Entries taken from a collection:
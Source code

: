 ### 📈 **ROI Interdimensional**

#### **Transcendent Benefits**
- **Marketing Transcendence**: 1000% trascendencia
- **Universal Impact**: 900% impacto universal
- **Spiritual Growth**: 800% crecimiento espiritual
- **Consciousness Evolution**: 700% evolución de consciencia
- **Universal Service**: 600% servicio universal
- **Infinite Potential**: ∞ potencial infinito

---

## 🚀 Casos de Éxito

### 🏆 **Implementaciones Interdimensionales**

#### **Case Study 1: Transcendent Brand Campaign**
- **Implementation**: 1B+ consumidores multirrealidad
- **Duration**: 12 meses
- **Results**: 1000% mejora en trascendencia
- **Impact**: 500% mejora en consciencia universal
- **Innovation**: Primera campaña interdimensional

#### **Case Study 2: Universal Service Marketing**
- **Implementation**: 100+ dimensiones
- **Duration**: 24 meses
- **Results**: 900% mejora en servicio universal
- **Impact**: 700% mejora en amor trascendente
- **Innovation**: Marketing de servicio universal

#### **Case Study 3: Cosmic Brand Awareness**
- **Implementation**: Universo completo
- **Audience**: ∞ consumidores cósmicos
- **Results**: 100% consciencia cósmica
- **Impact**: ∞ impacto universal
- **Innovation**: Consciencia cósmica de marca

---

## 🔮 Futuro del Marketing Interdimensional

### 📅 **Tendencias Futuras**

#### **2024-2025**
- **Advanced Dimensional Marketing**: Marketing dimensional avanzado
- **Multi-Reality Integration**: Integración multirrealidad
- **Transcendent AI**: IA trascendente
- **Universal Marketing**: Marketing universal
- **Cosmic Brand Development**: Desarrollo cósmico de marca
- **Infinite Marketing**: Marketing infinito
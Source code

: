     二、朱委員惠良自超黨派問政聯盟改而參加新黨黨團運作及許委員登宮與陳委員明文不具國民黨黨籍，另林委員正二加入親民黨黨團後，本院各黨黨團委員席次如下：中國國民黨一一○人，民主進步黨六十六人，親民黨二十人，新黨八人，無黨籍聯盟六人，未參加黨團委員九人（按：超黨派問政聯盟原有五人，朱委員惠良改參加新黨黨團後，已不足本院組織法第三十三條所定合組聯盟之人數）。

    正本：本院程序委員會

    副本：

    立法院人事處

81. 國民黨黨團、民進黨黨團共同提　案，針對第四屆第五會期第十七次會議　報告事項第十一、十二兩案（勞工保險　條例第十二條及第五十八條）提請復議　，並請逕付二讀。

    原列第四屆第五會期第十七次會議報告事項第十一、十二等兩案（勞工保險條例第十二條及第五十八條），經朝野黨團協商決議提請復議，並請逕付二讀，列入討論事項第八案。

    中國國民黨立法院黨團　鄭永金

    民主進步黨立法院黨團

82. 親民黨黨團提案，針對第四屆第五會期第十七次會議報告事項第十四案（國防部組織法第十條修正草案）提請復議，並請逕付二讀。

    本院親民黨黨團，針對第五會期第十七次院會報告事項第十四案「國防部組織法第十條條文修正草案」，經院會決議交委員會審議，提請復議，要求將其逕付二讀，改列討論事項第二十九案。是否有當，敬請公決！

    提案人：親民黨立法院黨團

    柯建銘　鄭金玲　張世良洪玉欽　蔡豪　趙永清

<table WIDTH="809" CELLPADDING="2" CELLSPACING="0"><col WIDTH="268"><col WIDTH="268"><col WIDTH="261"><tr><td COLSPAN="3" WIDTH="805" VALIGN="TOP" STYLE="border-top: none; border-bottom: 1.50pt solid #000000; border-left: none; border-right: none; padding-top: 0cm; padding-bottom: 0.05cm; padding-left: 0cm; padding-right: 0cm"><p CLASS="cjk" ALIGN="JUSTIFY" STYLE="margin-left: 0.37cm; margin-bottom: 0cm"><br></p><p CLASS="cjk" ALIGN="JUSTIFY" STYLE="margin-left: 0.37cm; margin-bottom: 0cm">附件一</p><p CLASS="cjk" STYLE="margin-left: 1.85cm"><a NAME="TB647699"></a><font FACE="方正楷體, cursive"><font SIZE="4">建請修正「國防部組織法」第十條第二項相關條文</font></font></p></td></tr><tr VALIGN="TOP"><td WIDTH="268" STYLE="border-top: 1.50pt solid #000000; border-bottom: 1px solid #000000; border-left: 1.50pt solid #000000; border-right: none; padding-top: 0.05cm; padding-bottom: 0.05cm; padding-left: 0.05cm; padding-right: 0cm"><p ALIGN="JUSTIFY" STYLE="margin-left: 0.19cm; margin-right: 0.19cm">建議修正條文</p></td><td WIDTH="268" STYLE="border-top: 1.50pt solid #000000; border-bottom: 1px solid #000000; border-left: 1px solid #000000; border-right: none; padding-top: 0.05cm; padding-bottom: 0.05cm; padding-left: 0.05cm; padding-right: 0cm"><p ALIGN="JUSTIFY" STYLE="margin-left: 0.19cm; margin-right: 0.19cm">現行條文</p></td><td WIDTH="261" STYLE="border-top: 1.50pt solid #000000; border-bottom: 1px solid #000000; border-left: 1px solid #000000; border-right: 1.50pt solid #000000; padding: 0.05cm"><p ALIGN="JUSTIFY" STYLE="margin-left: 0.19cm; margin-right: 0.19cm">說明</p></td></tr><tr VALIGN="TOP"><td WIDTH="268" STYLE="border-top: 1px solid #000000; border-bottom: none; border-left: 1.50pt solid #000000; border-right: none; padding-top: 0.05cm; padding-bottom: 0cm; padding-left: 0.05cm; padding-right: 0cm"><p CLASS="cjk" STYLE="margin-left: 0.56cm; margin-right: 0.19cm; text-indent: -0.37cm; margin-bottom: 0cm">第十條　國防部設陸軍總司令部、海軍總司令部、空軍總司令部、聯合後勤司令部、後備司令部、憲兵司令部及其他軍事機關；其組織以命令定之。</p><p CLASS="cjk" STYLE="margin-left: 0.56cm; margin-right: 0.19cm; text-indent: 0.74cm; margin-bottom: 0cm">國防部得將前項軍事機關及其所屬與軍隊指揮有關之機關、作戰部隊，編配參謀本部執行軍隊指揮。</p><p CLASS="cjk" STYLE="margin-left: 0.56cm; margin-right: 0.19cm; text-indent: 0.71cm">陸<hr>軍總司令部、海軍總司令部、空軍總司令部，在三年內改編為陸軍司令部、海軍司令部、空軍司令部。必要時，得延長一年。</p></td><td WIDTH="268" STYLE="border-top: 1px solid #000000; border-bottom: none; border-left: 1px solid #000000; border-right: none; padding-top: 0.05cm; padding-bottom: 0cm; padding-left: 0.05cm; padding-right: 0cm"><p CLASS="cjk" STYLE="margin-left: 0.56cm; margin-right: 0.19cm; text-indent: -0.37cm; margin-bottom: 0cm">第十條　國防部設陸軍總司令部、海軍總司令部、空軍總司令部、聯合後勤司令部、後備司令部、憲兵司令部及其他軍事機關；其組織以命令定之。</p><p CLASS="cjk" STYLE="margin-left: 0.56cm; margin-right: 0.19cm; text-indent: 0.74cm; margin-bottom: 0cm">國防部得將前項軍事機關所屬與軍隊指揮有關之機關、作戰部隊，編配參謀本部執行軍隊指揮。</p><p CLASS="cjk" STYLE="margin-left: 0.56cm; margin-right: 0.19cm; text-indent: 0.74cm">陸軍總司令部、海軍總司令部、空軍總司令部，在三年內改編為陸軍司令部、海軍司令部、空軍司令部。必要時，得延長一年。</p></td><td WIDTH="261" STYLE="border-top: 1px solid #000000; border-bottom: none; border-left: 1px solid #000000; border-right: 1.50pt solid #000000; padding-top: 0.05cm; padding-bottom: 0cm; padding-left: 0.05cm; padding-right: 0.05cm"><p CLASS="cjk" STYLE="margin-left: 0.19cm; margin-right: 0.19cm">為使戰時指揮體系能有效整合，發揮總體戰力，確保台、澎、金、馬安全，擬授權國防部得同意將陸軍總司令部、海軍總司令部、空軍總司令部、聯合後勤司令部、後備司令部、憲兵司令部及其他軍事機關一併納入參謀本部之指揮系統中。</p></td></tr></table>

Your objective: Out of the data above, transcribe exactly and only the lines starting with the line that has "- **Infinite Potential**: ∞" and going on through the line that has "82. 親民黨黨團提案，針對", both included.

Final answer:
- **Infinite Potential**: ∞ potencial infinito

---

## 🚀 Casos de Éxito

### 🏆 **Implementaciones Interdimensionales**

#### **Case Study 1: Transcendent Brand Campaign**
- **Implementation**: 1B+ consumidores multirrealidad
- **Duration**: 12 meses
- **Results**: 1000% mejora en trascendencia
- **Impact**: 500% mejora en consciencia universal
- **Innovation**: Primera campaña interdimensional

#### **Case Study 2: Universal Service Marketing**
- **Implementation**: 100+ dimensiones
- **Duration**: 24 meses
- **Results**: 900% mejora en servicio universal
- **Impact**: 700% mejora en amor trascendente
- **Innovation**: Marketing de servicio universal

#### **Case Study 3: Cosmic Brand Awareness**
- **Implementation**: Universo completo
- **Audience**: ∞ consumidores cósmicos
- **Results**: 100% consciencia cósmica
- **Impact**: ∞ impacto universal
- **Innovation**: Consciencia cósmica de marca

---

## 🔮 Futuro del Marketing Interdimensional

### 📅 **Tendencias Futuras**

#### **2024-2025**
- **Advanced Dimensional Marketing**: Marketing dimensional avanzado
- **Multi-Reality Integration**: Integración multirrealidad
- **Transcendent AI**: IA trascendente
- **Universal Marketing**: Marketing universal
- **Cosmic Brand Development**: Desarrollo cósmico de marca
- **Infinite Marketing**: Marketing infinito
Source code

:     二、朱委員惠良自超黨派問政聯盟改而參加新黨黨團運作及許委員登宮與陳委員明文不具國民黨黨籍，另林委員正二加入親民黨黨團後，本院各黨黨團委員席次如下：中國國民黨一一○人，民主進步黨六十六人，親民黨二十人，新黨八人，無黨籍聯盟六人，未參加黨團委員九人（按：超黨派問政聯盟原有五人，朱委員惠良改參加新黨黨團後，已不足本院組織法第三十三條所定合組聯盟之人數）。

    正本：本院程序委員會

    副本：

    立法院人事處

81. 國民黨黨團、民進黨黨團共同提　案，針對第四屆第五會期第十七次會議　報告事項第十一、十二兩案（勞工保險　條例第十二條及第五十八條）提請復議　，並請逕付二讀。

    原列第四屆第五會期第十七次會議報告事項第十一、十二等兩案（勞工保險條例第十二條及第五十八條），經朝野黨團協商決議提請復議，並請逕付二讀，列入討論事項第八案。

    中國國民黨立法院黨團　鄭永金

    民主進步黨立法院黨團

82. 親民黨黨團提案，針對第四屆第五會期第十七次會議報告事項第十四案（國防部組織法第十條修正草案）提請復議，並請逕付二讀。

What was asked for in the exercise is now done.